PROBLEM DESCRIPTION: Look through the lines below, find those with the word "check", and copy them.

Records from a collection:
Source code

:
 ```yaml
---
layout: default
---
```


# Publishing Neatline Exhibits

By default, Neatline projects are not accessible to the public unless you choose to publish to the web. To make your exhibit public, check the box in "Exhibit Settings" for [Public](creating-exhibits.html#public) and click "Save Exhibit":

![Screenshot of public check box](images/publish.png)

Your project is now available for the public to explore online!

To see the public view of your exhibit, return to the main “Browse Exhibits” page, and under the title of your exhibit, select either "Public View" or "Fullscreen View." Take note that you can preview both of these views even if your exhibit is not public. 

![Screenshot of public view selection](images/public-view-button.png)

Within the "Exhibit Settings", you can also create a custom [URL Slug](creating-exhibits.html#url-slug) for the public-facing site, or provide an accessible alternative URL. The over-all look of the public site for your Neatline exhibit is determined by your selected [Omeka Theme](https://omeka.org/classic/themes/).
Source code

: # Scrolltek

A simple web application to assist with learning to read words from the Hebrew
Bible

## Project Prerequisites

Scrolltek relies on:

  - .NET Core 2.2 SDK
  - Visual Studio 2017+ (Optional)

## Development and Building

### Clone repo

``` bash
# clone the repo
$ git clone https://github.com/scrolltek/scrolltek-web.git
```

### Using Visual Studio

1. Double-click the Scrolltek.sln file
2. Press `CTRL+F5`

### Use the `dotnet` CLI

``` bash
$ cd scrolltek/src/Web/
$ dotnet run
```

...

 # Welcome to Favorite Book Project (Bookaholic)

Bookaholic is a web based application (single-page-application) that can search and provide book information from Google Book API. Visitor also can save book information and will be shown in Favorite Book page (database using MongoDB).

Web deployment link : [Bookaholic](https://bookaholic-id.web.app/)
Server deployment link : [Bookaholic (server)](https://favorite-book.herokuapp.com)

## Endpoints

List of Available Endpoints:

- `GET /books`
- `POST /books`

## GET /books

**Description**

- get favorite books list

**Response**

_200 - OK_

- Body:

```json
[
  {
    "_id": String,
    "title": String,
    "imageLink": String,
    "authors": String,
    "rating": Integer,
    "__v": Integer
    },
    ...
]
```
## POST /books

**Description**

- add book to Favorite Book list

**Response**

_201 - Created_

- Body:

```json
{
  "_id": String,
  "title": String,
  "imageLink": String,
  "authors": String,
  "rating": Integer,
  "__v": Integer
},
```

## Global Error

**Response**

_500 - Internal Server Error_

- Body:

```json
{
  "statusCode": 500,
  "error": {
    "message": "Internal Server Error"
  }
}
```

FINISHED EXERCISE:
By default, Neatline projects are not accessible to the public unless you choose to publish to the web. To make your exhibit public, check the box in "Exhibit Settings" for [Public](creating-exhibits.html#public) and click "Save Exhibit":
![Screenshot of public check box](images/publish.png)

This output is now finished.